New op: air.rank — multi-device / multi-host parallelism above air.launch

## Summary

Add a new `air.rank` operation and supporting `air.universe` type to the AIR dialect.
`air.rank` is a fourth hierarchy level that sits above `air.launch` and expresses a
communicating world of rank instances, where each instance corresponds to a complete
GPU device or a CPU host process (with its attached devices).

A detailed design document is in `docs/AIRRankOp.md` on the `compute-model-explanation`
branch. This issue captures the implementation work.

---

## Motivation

The existing three-level hierarchy (`air.launch` → `air.segment` → `air.herd`) describes
work that runs on a **single device**. There is no dialect-level primitive for expressing
programs that span multiple GPUs or multiple hosts. Without such a primitive, multi-device
programs must be assembled entirely at the runtime or framework layer, losing the
compiler's ability to reason about inter-device data movement, resource allocation,
and communication scheduling.

`air.rank` fills this gap by extending the hierarchy upward:

```
air.rank           — communicating world of devices or hosts    ← NEW
  air.launch       — co-resident work on one device
    air.segment    — tile rectangle + L2 memory
      air.herd     — array of PEs
```

---

## New Operations and Types

### `air.rank`

```
[%token =] air.rank (%r₀, …, %rₙ) in (%sr₀=%M₀, …, %srₙ=%Mₙ)
           args(%a₀=%v₀, …) : <types>
           [universe = %u]
           [dependency  = [%t₀, …]]
           [affinity    = [%t₀, …]]
           {
  …
  air.rank_terminator
}
```

**Key properties:**

- Defines an N-dimensional iteration space.
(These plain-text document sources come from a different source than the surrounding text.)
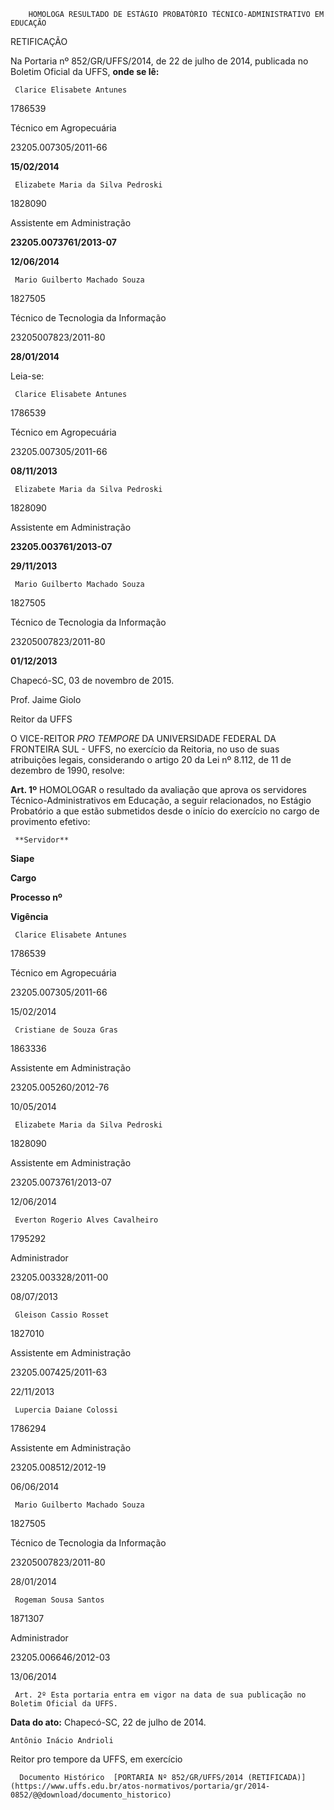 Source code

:         HOMOLOGA RESULTADO DE ESTÁGIO PROBATÓRIO TÉCNICO-ADMINISTRATIVO EM EDUCAÇÃO  

RETIFICAÇÃO

 Na Portaria nº 852/GR/UFFS/2014, de 22 de julho de 2014, publicada no Boletim Oficial da UFFS, **onde se lê:**

     Clarice Elisabete Antunes

   1786539

   Técnico em Agropecuária

   23205.007305/2011-66

   **15/02/2014**

     Elizabete Maria da Silva Pedroski

   1828090

   Assistente em Administração

   **23205.0073761/2013-07**

   **12/06/2014**

     Mario Guilberto Machado Souza

   1827505

   Técnico de Tecnologia da Informação

   23205007823/2011-80

   **28/01/2014**

      

 Leia-se:

     Clarice Elisabete Antunes

   1786539

   Técnico em Agropecuária

   23205.007305/2011-66

   **08/11/2013**

     Elizabete Maria da Silva Pedroski

   1828090

   Assistente em Administração

   **23205.003761/2013-07**

   **29/11/2013**

     Mario Guilberto Machado Souza

   1827505

   Técnico de Tecnologia da Informação

   23205007823/2011-80

   **01/12/2013**

      

 Chapecó-SC, 03 de novembro de 2015.

 Prof. Jaime Giolo

 Reitor da UFFS

 O VICE-REITOR *PRO TEMPORE* DA UNIVERSIDADE FEDERAL DA FRONTEIRA SUL - UFFS, no exercício da Reitoria, no uso de suas atribuições legais, considerando o artigo 20 da Lei nº 8.112, de 11 de dezembro de 1990, resolve:

 **Art. 1º** HOMOLOGAR o resultado da avaliação que aprova os servidores Técnico-Administrativos em Educação, a seguir relacionados, no Estágio Probatório a que estão submetidos desde o início do exercício no cargo de provimento efetivo:

     **Servidor**

   **Siape**

   **Cargo**

   **Processo nº**

   **Vigência**

     Clarice Elisabete Antunes

   1786539

   Técnico em Agropecuária

   23205.007305/2011-66

   15/02/2014

     Cristiane de Souza Gras

   1863336

   Assistente em Administração

   23205.005260/2012-76

   10/05/2014

     Elizabete Maria da Silva Pedroski

   1828090

   Assistente em Administração

   23205.0073761/2013-07

   12/06/2014

     Everton Rogerio Alves Cavalheiro

   1795292

   Administrador

   23205.003328/2011-00

   08/07/2013

     Gleison Cassio Rosset

   1827010

   Assistente em Administração

   23205.007425/2011-63

   22/11/2013

     Lupercia Daiane Colossi

   1786294

   Assistente em Administração

   23205.008512/2012-19

   06/06/2014

     Mario Guilberto Machado Souza

   1827505

   Técnico de Tecnologia da Informação

   23205007823/2011-80

   28/01/2014

     Rogeman Sousa Santos

   1871307

   Administrador

   23205.006646/2012-03

   13/06/2014

     Art. 2º Esta portaria entra em vigor na data de sua publicação no Boletim Oficial da UFFS.

  

   **Data do ato:** Chapecó-SC, 22 de julho de 2014.   
 

    Antônio Inácio Andrioli   
 Reitor pro tempore da UFFS, em exercício 

      Documento Histórico  [PORTARIA Nº 852/GR/UFFS/2014 (RETIFICADA)](https://www.uffs.edu.br/atos-normativos/portaria/gr/2014-0852/@@download/documento_historico)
Each point is a **rank instance**.
- Each rank instance maps to:
  - A distinct **GPU device** when nested inside `air.launch`.
  - A distinct **host process** (with attached devices) when at top level.
- The body is `IsolatedFromAbove`; values are passed via explicit kernel operands.
- The compiler is free to distribute the serial preamble of the body across all
  participating rank instances (SPMD fork semantics).
- **May-be-parallel** semantics (like `air.launch`): `concurrency` token list is
  not permitted. `dependency` and `affinity` lists are permitted.
- A `universe` operand of type `!air.universe` constrains the physical pool from
  which rank instances are scheduled.

**Terminator:** `air.rank_terminator` (analogous to `air.launch_terminator`).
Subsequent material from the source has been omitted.